At the conference “The many faces of QCD” (see here, here and here) I have had the opportunity to talk with people doing lattice computations at large computer facilities. They said to me that this kind of activities imply the use of large computers, user queues (as these resources are generally shared) and months of computations before to see the results. Today the situation is changing for the better due to an important technological shift. Indeed, it is well-known that graphics cards are built with graphical processing units (GPU) made by several computational cores that work in parallel. Such cores do very simple computational tasks but, due to the parallel architecture, very complex operations can be reduced to a set of such small tasks that the parallel architecture executes in an exceptionally short time. This is the reason why, on a PC equipped with such an architecture, very complex video outputs can be obtained with exceptionally good performances.
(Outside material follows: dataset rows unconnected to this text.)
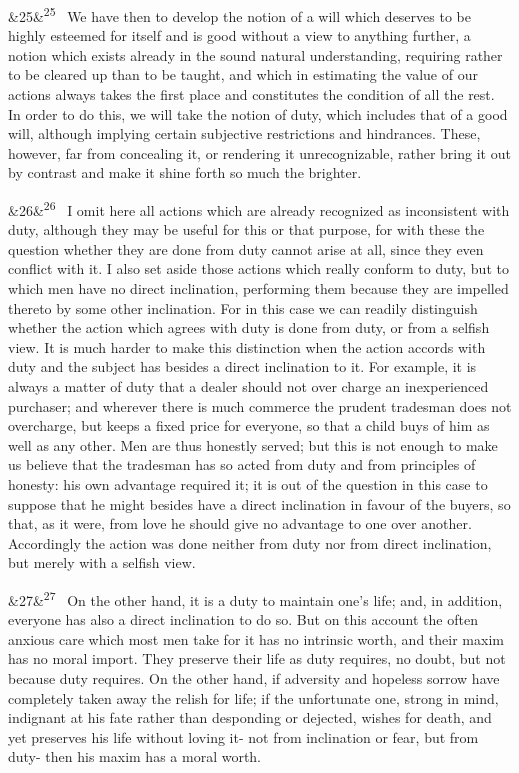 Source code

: \documentclass[12pt]{article}
\newcommand{\para}[1][]{\par\noindent\ifx&#1&\else\textsuperscript{\footnotesize #1}~\fi}
\begin{document}
\para[25] We have then to develop the notion of a will which deserves to be highly esteemed for itself and is good without a view to anything further, a notion which exists already in the sound natural understanding, requiring rather to be cleared up than to be taught, and which in estimating the value of our actions always takes the first place and constitutes the condition of all the rest. In order to do this, we will take the notion of duty, which includes that of a good will, although implying certain subjective restrictions and hindrances. These, however, far from concealing it, or rendering it unrecognizable, rather bring it out by contrast and make it shine forth so much the brighter.

\para[26] I omit here all actions which are already recognized as inconsistent with duty, although they may be useful for this or that purpose, for with these the question whether they are done from duty cannot arise at all, since they even conflict with it. I also set aside those actions which really conform to duty, but to which men have no direct inclination, performing them because they are impelled thereto by some other inclination. For in this case we can readily distinguish whether the action which agrees with duty is done from duty, or from a selfish view. It is much harder to make this distinction when the action accords with duty and the subject has besides a direct inclination to it. For example, it is always a matter of duty that a dealer should not over charge an inexperienced purchaser; and wherever there is much commerce the prudent tradesman does not overcharge, but keeps a fixed price for everyone, so that a child buys of him as well as any other. Men are thus honestly served; but this is not enough to make us believe that the tradesman has so acted from duty and from principles of honesty: his own advantage required it; it is out of the question in this case to suppose that he might besides have a direct inclination in favour of the buyers, so that, as it were, from love he should give no advantage to one over another. Accordingly the action was done neither from duty nor from direct inclination, but merely with a selfish view.

\para[27] On the other hand, it is a duty to maintain one's life; and, in addition, everyone has also a direct inclination to do so. But on this account the often anxious care which most men take for it has no intrinsic worth, and their maxim has no moral import. They preserve their life as duty requires, no doubt, but not because duty requires. On the other hand, if adversity and hopeless sorrow have completely taken away the relish for life; if the unfortunate one, strong in mind, indignant at his fate rather than desponding or dejected, wishes for death, and yet preserves his life without loving it- not from inclination or fear, but from duty- then his maxim has a moral worth.
\end{document}
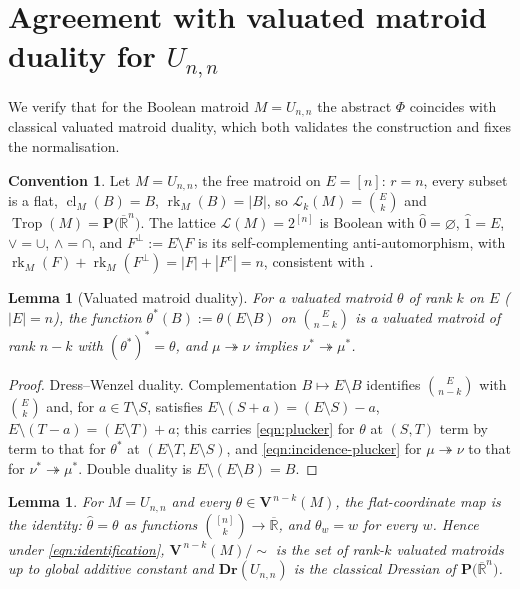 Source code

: \documentclass{article}
\newtheorem{lemma}[theorem]{Lemma}
\theoremstyle{definition}
\newtheorem{convention}[theorem]{Convention}
\newcommand{\Rbar}{\overline{\mathbb{R}}}
\newcommand{\rk}{\operatorname{rk}}
\newcommand{\cl}{\operatorname{cl}}
\newcommand{\Trop}{\operatorname{Trop}}
\newcommand{\onto}{\twoheadrightarrow}
\newcommand{\Dr}{\mathbf{Dr}}
\newcommand{\bV}{\mathbf V}
\newcommand{\cLL}{\mathcal{L}}
\newcommand{\PT}[1]{\mathbf{P}\big(\Rbar^{#1}\big)}
\begin{document}
\section{Agreement with valuated matroid duality for \texorpdfstring{$U_{n,n}$}{U(n,n)}}\label{sec:Unn}

We verify that for the Boolean matroid $M=U_{n,n}$ the abstract $\Phi$ coincides with classical
valuated matroid duality, which both validates the construction and fixes the normalisation.

\begin{convention}\label{conv:Unn}
Let $M=U_{n,n}$, the free matroid on $E=[n]$: $r=n$, every subset is a flat, $\cl_M(B)=B$,
$\rk_M(B)=|B|$, so $\cLL_k(M)=\binom{E}{k}$ and $\Trop(M)=\PT{n}$. The lattice $\cLL(M)=2^{[n]}$ is
Boolean with $\hat0=\varnothing$, $\hat1=E$, $\vee=\cup$, $\wedge=\cap$, and $F^{\perp}:=E\setminus F$
is its self-complementing anti-automorphism, with $\rk_M(F)+\rk_M(F^{\perp})=|F|+|F^c|=n$, consistent
with .
\end{convention}

\begin{lemma}[Valuated matroid duality]\label{fact:dual}
For a valuated matroid $\theta$ of rank $k$ on $E$ ($|E|=n$), the function $\theta^{*}(B):=\theta(E
\setminus B)$ on $\binom{E}{n-k}$ is a valuated matroid of rank $n-k$ with $(\theta^{*})^{*}=\theta$,
and $\mu\onto\nu$ implies $\nu^{*}\onto\mu^{*}$.
\end{lemma}

\begin{proof}
Dress--Wenzel duality. Complementation $B\mapsto E\setminus B$ identifies $\binom{E}{n-k}$ with
$\binom{E}{k}$ and, for $a\in T\setminus S$, satisfies $E\setminus(S+a)=(E\setminus S)-a$,
$E\setminus(T-a)=(E\setminus T)+a$; this carries \eqref{eqn:plucker} for $\theta$ at $(S,T)$ term by
term to that for $\theta^{*}$ at $(E\setminus T,E\setminus S)$, and \eqref{eqn:incidence-plucker} for
$\mu\onto\nu$ to that for $\nu^{*}\onto\mu^{*}$. Double duality is $E\setminus(E\setminus B)=B$.
\end{proof}

\begin{lemma}\label{lem:Unn-flatcoord}
For $M=U_{n,n}$ and every $\theta\in\bV^{\,n-k}(M)$, the flat-coordinate map is the identity:
$\widehat\theta=\theta$ as functions $\binom{[n]}{k}\to\Rbar$, and $\theta_w=w$ for every $w$. Hence
under \eqref{eqn:identification}, $\bV^{\,n-k}(M)/\!\sim$ is the set of rank-$k$ valuated matroids up
to global additive constant and $\Dr(U_{n,n})$ is the classical Dressian of $\PT{n}$.
\end{lemma}
\end{document}
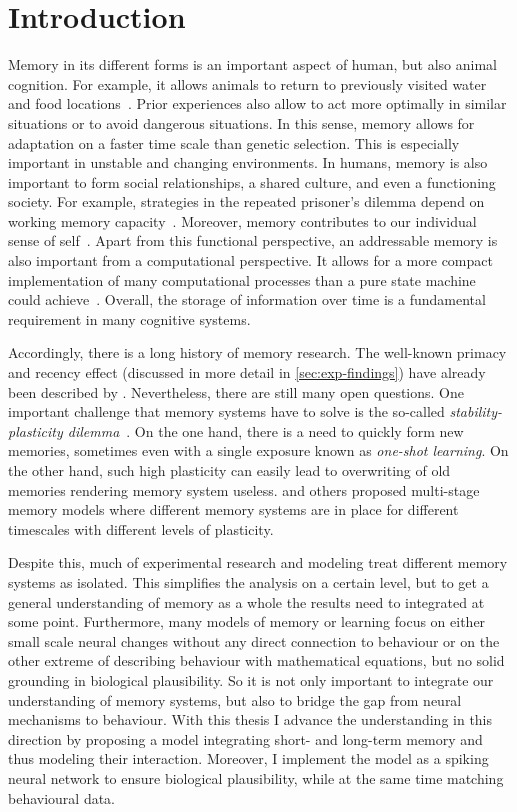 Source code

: \chapter{Introduction}

Memory in its different forms is an important aspect of human, but also animal cognition.
For example, it allows animals to return to previously visited water and food locations~\parencite{vorhees2014}.
Prior experiences also allow to act more optimally in similar situations or to avoid dangerous situations.
In this sense, memory allows for adaptation on a faster time scale than genetic selection.
This is especially important in unstable and changing environments.
In humans, memory is also important to form social relationships, a shared culture, and even a functioning society.
For example, strategies in the repeated prisoner's dilemma depend on working memory capacity~\parencite{milinski1998}.
Moreover, memory contributes to our individual sense of self~\parencite{prebble2013}.
Apart from this functional perspective, an addressable memory is also important from a computational perspective.
It allows for a more compact implementation of many computational processes than a pure state machine could achieve~\parencite{gallistel2009}.
Overall, the storage of information over time is a fundamental requirement in many cognitive systems.

Accordingly, there is a long history of memory research.
The well-known primacy and recency effect (discussed in more detail in \cref{sec:exp-findings}) have already been described by \textcite{Robinson1926}.
Nevertheless, there are still many open questions.
One important challenge that memory systems have to solve is the so-called \emph{stability-plasticity dilemma}~\parencite{Abraham2005}.
On the one hand, there is a need to quickly form new memories, sometimes even with a single exposure known as \emph{one-shot learning}.
On the other hand, such high plasticity can easily lead to overwriting of old memories rendering memory system useless.
\Textcite{Buzsaki1989} and others proposed multi-stage memory models where different memory systems are in place for different timescales with different levels of plasticity.

Despite this, much of experimental research and modeling treat different memory systems as isolated.
This simplifies the analysis on a certain level, but to get a general understanding of memory as a whole the results need to integrated at some point.
Furthermore, many models of memory or learning focus on either small scale neural changes without any direct connection to behaviour or on the other extreme of describing behaviour with mathematical equations, but no solid grounding in biological plausibility.
So it is not only important to integrate our understanding of memory systems, but also to bridge the gap from neural mechanisms to behaviour.
With this thesis I advance the understanding in this direction by proposing a model integrating short- and long-term memory and thus modeling their interaction.
Moreover, I implement the model as a spiking neural network to ensure biological plausibility, while at the same time matching behavioural data.

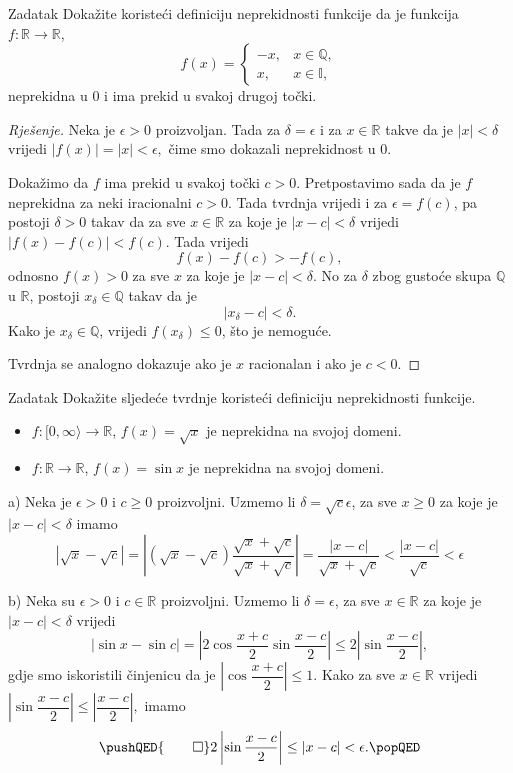 \begin{exercise}{Zadatak}
Dokažite koristeći definiciju neprekidnosti funkcije da je funkcija \(f : \mathbb{R}\to\mathbb{R}\),
\[f(x)=\begin{cases}
-x, & x\in \mathbb{Q},\\
x, & x\in \mathbb{I},
\end{cases}\]
neprekidna u \(0\) i ima prekid u svakoj drugoj točki.
\end{exercise}
\newpage
\begin{proof}[Rješenje]
Neka je \(\epsilon>0\) proizvoljan. Tada za \(\delta=\epsilon\) i za \(x\in \mathbb{R}\) takve da je \(|x|<\delta\) vrijedi \(|f(x)|=|x|<\epsilon,\) čime smo dokazali neprekidnost u \(0\).

Dokažimo da \(f\) ima prekid u svakoj točki \(c>0\). Pretpostavimo sada da je \(f\) neprekidna za neki iracionalni \(c>0\). Tada tvrdnja vrijedi i za \(\epsilon=f(c)\), pa postoji \(\delta>0\) takav da za sve \(x\in \mathbb{R}\) za koje je \(|x-c|<\delta\) vrijedi \(|f(x)-f(c)|<f(c)\). Tada vrijedi \[f(x)-f(c)>-f(c),\] odnosno \(f(x)>0\) za sve \(x\) za koje je \(|x-c|<\delta\). No za \(\delta\) zbog gustoće skupa \(\mathbb{Q}\) u \(\mathbb{R}\), postoji \(x_\delta\in \mathbb{Q}\) takav da je \[|x_\delta-c|<\delta.\] Kako je \(x_\delta\in \mathbb{Q}\), vrijedi \(f(x_\delta)\leq 0\), što je nemoguće. 

Tvrdnja se analogno dokazuje ako je \(x\) racionalan i ako je \(c<0\).
\end{proof}
\begin{exercise}{Zadatak}
\label{cont4}
Dokažite sljedeće tvrdnje koristeći definiciju neprekidnosti funkcije. 
\begin{itemize}
\item[a)] \(f : [0,\infty \rangle\to \mathbb{R}\), \(f(x)=\sqrt{x}\) je neprekidna na svojoj domeni.
\item[b)] \(f : \mathbb{R} \to \mathbb{R}\), \(f(x)=\sin{x}\) je neprekidna na svojoj domeni.
\end{itemize}
\end{exercise}
\begin{proof*}
a) Neka je \(\epsilon>0\) i \(c\geq 0\) proizvoljni. Uzmemo li \(\delta=\sqrt{c}\epsilon\), za sve \(x\geq 0\) za koje je \(|x-c|<\delta\) imamo
\[|\sqrt{x}-\sqrt{c}|=\left\lvert \left(\sqrt{x}-\sqrt{c}\right)\dfrac{\sqrt{x}+\sqrt{c}}{\sqrt{x}+\sqrt{c}}\right\rvert=\dfrac{|x-c|}{\sqrt{x}+\sqrt{c}}<\dfrac{|x-c|}{\sqrt{c}}<\epsilon\]

b) Neka su \(\epsilon>0\) i \(c\in \mathbb{R}\) proizvoljni. Uzmemo li \(\delta=\epsilon\), za sve \(x\in \mathbb{R}\) za koje je \(|x-c|<\delta\) vrijedi
\[\left\lvert \sin{x}-\sin{c}\right\rvert=\left\lvert 2\cos{\dfrac{x+c}{2}}\sin{\dfrac{x-c}{2}}\right\rvert\leq 2\left\lvert \sin{\dfrac{x-c}{2}}\right\rvert,\]
gdje smo iskoristili činjenicu da je \(\left\lvert \cos{\dfrac{x+c}{2}}\right\rvert\leq 1\). Kako za sve \(x\in \mathbb{R}\) vrijedi \(\left\lvert \sin{\dfrac{x-c}{2}}\right\rvert\leq \left\lvert \dfrac{x-c}{2}\right\rvert,\) imamo
\[
\pushQED{\qed}
2\left\lvert \sin{\dfrac{x-c}{2}}\right\rvert\leq |x-c|<\epsilon.\qedhere
\popQED
\]
\end{proof*}

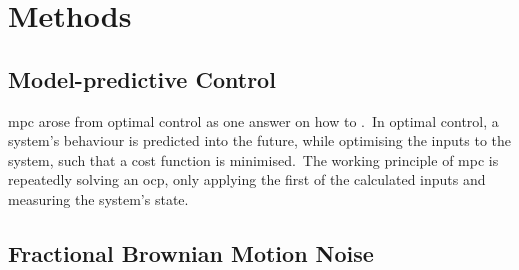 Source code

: \section{Methods}

\subsection{Model-predictive Control}
\ac{mpc} arose from optimal control as one answer on how to  \cite{rawlings2017mpc}.\ 
In optimal control, a system's behaviour is predicted into the future, while optimising the inputs to the system, such that a cost function is minimised.\
The working principle of \ac{mpc} is repeatedly solving an \ac{ocp}, only applying the first of the calculated inputs and measuring the system's state.\ 

\subsection{Fractional Brownian Motion Noise} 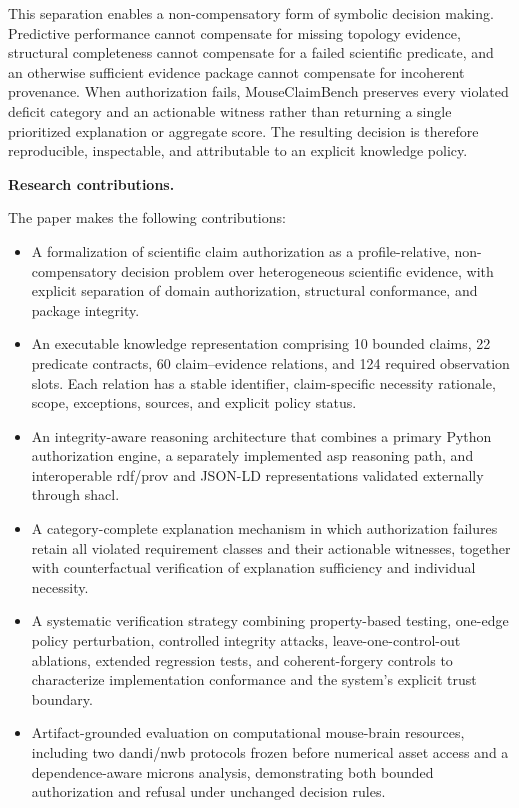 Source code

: \documentclass[11pt,a4paper]{article}
\begin{document}
This separation enables a non-compensatory form of symbolic decision making.
Predictive performance cannot compensate for missing topology evidence,
structural completeness cannot compensate for a failed scientific predicate,
and an otherwise sufficient evidence package cannot compensate for incoherent
provenance. When authorization fails, MouseClaimBench preserves every
violated deficit category and an actionable witness rather than returning a
single prioritized explanation or aggregate score. The resulting decision is
therefore reproducible, inspectable, and attributable to an explicit
knowledge policy.

\noindent\textbf{Research contributions.}\label{sec:contributions}\par
The paper makes the following contributions:
\begin{itemize}

    \item A formalization of scientific claim authorization as a
    profile-relative, non-compensatory decision problem over heterogeneous
    scientific evidence, with explicit separation of domain authorization,
    structural conformance, and package integrity.

    \item An executable knowledge representation comprising 10 bounded
    claims, 22 predicate contracts, 60 claim--evidence relations, and 124
    required observation slots. Each relation has a stable identifier,
    claim-specific necessity rationale, scope, exceptions, sources, and
    explicit policy status.

    \item An integrity-aware reasoning architecture that combines a primary
    Python authorization engine, a separately implemented \ac{asp} reasoning
    path, and interoperable \ac{rdf}/\ac{prov} and JSON-LD representations
    validated externally through \ac{shacl}.

    \item A category-complete explanation mechanism in which authorization
    failures retain all violated requirement classes and their actionable
    witnesses, together with counterfactual verification of explanation
    sufficiency and individual necessity.

    \item A systematic verification strategy combining property-based
    testing, one-edge policy perturbation, controlled integrity attacks,
    leave-one-control-out ablations, extended regression tests, and
    coherent-forgery controls to characterize implementation conformance and
    the system's explicit trust boundary.

    \item Artifact-grounded evaluation on computational mouse-brain resources,
    including two \ac{dandi}/\ac{nwb} protocols frozen before numerical asset
    access and a dependence-aware \ac{microns} analysis, demonstrating both
    bounded authorization and refusal under unchanged decision rules.

\end{itemize}
\end{document}
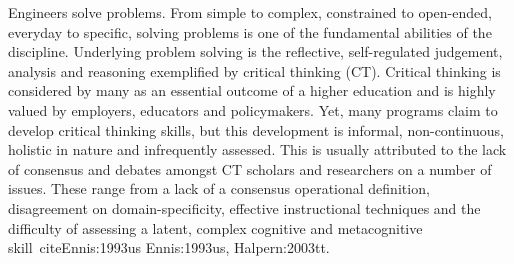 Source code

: Engineers solve problems.  From simple to complex, constrained to open-ended, everyday to specific, solving problems is one of the fundamental abilities of the discipline.  Underlying problem solving is the reflective, self-regulated judgement, analysis and reasoning exemplified by critical thinking (CT).  Critical thinking is considered by many as an essential outcome of a higher education and is highly valued by employers, educators and policymakers.  Yet, many  programs claim to develop critical thinking skills, but this development is informal, non-continuous, holistic in nature and infrequently assessed\cite{Paul:1997ti, Ahern:2012ey}.  This is usually attributed to the lack of consensus and debates amongst CT scholars and researchers on a number of issues.  These range from a lack of a consensus operational definition, disagreement on domain-specificity\cite{Ennis:1989bm, McPeck:1990is}, effective instructional techniques\cite{Tsui:2002cc} and the difficulty of assessing a latent, complex cognitive and metacognitive skill\ cite{Ennis:1993us}
{Ennis:1993us, Halpern:2003tt}.   

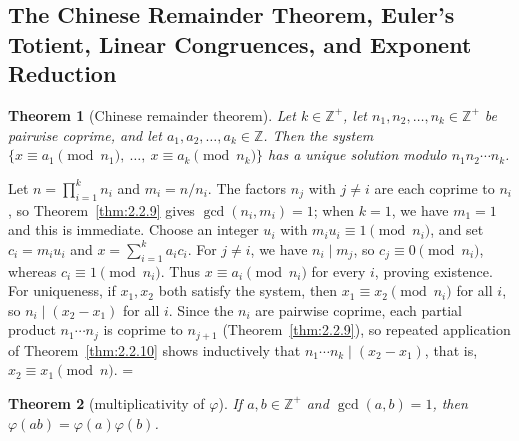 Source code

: \documentclass[11pt]{article}
\makeatletter
\let\nt@closedisplay\]
\def\nt@guardedclose{\@ifnextchar\par{\nt@closeafterpar}{\@ifnextchar\end{\postdisplaypenalty\@M\nt@closedisplay}{\nt@closedisplay}}}
\def\nt@closeafterpar\par{\@ifnextchar\par{\nt@closeafterpar}{\@ifnextchar\end{\postdisplaypenalty\@M\nt@closedisplay\par}{\nt@closedisplay\par}}}
\renewenvironment{proof}[1][\proofname]{\par
  \pushQED{\qed}\normalfont\topsep\medskipamount\edef\nt@afterproof{\@endparpenalty=\the\@endparpenalty\relax}\@beginparpenalty\@M\@endparpenalty\@M\let\]\nt@guardedclose\trivlist\item[]\textit{#1\@addpunct{.}} \ignorespaces}{\ifvmode\addpenalty\@M\fi\popQED\nt@afterproof\endtrivlist\@endpefalse}
\theoremstyle{ntstyle}
\newtheorem{theorem}{Theorem}[subsection]
\makeatother
\begin{document}
\subsection{The Chinese Remainder Theorem, Euler's Totient, Linear Congruences, and Exponent Reduction}

\begin{theorem}[Chinese remainder theorem]\label{thm:3.4.1}\label{thm:chinese-remainder-theorem}
  Let
  $k\in\mathbb{Z}^+$, let $n_1, n_2, \ldots, n_k \in \mathbb{Z}^+$ be
  pairwise coprime, and let $a_1, a_2, \ldots, a_k \in \mathbb{Z}$. Then
  the system $\{x \equiv a_1 \pmod{n_1},\ \ldots,\ x \equiv a_k \pmod{n_k}\}$ has
  a unique solution modulo $n_1 n_2 \cdots n_k$.

\end{theorem}

\begin{proof} Let $n = \prod_{i=1}^{k} n_i$ and $m_i=n/n_i$.
  The factors $n_j$ with $j\neq i$ are each coprime to $n_i$, so
  Theorem~\ref{thm:2.2.9} gives $\gcd(n_i,m_i)=1$; when $k=1$,
  we have $m_1=1$ and this is immediate. Choose an integer $u_i$ with
  $m_i u_i\equiv1\pmod{n_i}$, and set $c_i=m_i u_i$ and
  $x=\sum_{i=1}^{k}a_i c_i$. For $j\neq i$, we have $n_i\mid m_j$, so
  $c_j\equiv0\pmod{n_i}$, whereas $c_i\equiv1\pmod{n_i}$.
  Thus $x\equiv a_i\pmod{n_i}$ for every $i$, proving existence. For
  uniqueness, if $x_1, x_2$ both satisfy the system, then $x_1 \equiv x_2 \pmod{n_i}$ for all $i$, so
  $n_i \mid (x_2 - x_1)$ for all
  $i$. Since the $n_i$ are pairwise coprime, each partial product
  $n_1\cdots n_j$ is coprime to $n_{j+1}$ (Theorem~\ref{thm:2.2.9}), so repeated application of
  Theorem~\ref{thm:2.2.10} shows inductively that $n_1\cdots n_k\mid(x_2-x_1)$, that is,
  $x_2 \equiv x_1 \pmod{n}$.
\end{proof}

\begin{theorem}[multiplicativity of $\varphi$]\label{thm:3.4.2}\label{thm:multiplicativity-of-phi}
  If $a, b \in \mathbb{Z}^+$
  and $\gcd(a, b) = 1$, then $\varphi(ab) = \varphi(a)\varphi(b)$.

\end{theorem}
\end{document}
People at Nvidia have had the idea to use these cores to do just floating point operations and use them for scientific computations. This is the way CUDA (Compute Unified Device Architecture) was born. So, the first Tesla cards without graphics output, but with GPUs, were produced and the development toolkit was made freely available. Nvidia made parallel computation available to the masses. Just mounting a graphics card with CUDA architecture it is possible for everybody to have a desktop computer with Teraflops performances!
As soon as I become aware of the existence of CUDA I decide to mount on this bandwagon opening to me the opportunity to do QCD on the lattice at my home. So, I upgraded my PC at home with a couple of 9800 GX2 cards (2 GPUs for each with 512 MB of DDR3 RAM each one) having CUDA architecture 1.1. This means that these cards can do single precision computations at about 1 Tflops and my PC can express a performance of 2 Tflops. But I have no double precision. I have also changed my motherboard to a Nvidia 790i Ultra that support a 3-way SLI mode and the power supply upgraded to 1 KW (Silent Gold Cooler Master). I have added 4 GB of DDR3 RAM and maintained my CPU, an Intel Core 2 Duo E8500 with 3.16 GHz for each core. The interesting point about this configuration is that I have bought the three Nvidia cards from Ebay as used material at a very low cost. Then, I was in business with very few bucks!
Before this upgrading of my machine I had Windows XP home 32 bit installed. This operating system was only able to address 3 GB of RAM and 1 GB of it was used by the two graphics cards. This revealed a serious drawback to all the matter. In a moment I will explain what I did to overcome it.
The next important step was to obtain CUDA code for QCD. The question is that CUDA technology is going to spread rapidly into academic environment and a lot of code was available. Initially I thougth to MILC code. There is CUDA code available and people of MILC Collaboraion was very helpful. This code is built for Linux and I was not able to make this operating system up and running on my platform. Besides, I would have had needed a lot of time to make all this code working for me and I had to give up despite myself. Meantime, a couple of papers by Pedro Bicudo and Nuno Cardoso appeared (see here and here). Pedro was a nice companion at the conference “The many faces of QCD” where I have had the opportunity to know him. He was not aware I had asked the source code to his student Nuno. Nuno has been very kind to give me the link and I downloaded the code. This has been a sound starting point for the work on my platform. The code has been written for CUDA since the start and so well optimized. Pedro said to me that the optimization phase cost them a lot of work while putting down the initial code was relatively easy. They worked on a Linux platform so he was surprised when I said to him that I intended to port their code under Microsoft Windows. But this is my home PC and all my family uses it and also my attempt to install Ubuntu 64 bit revealed a failure that cost to me the use of Windows installation disk to remove the dual boot.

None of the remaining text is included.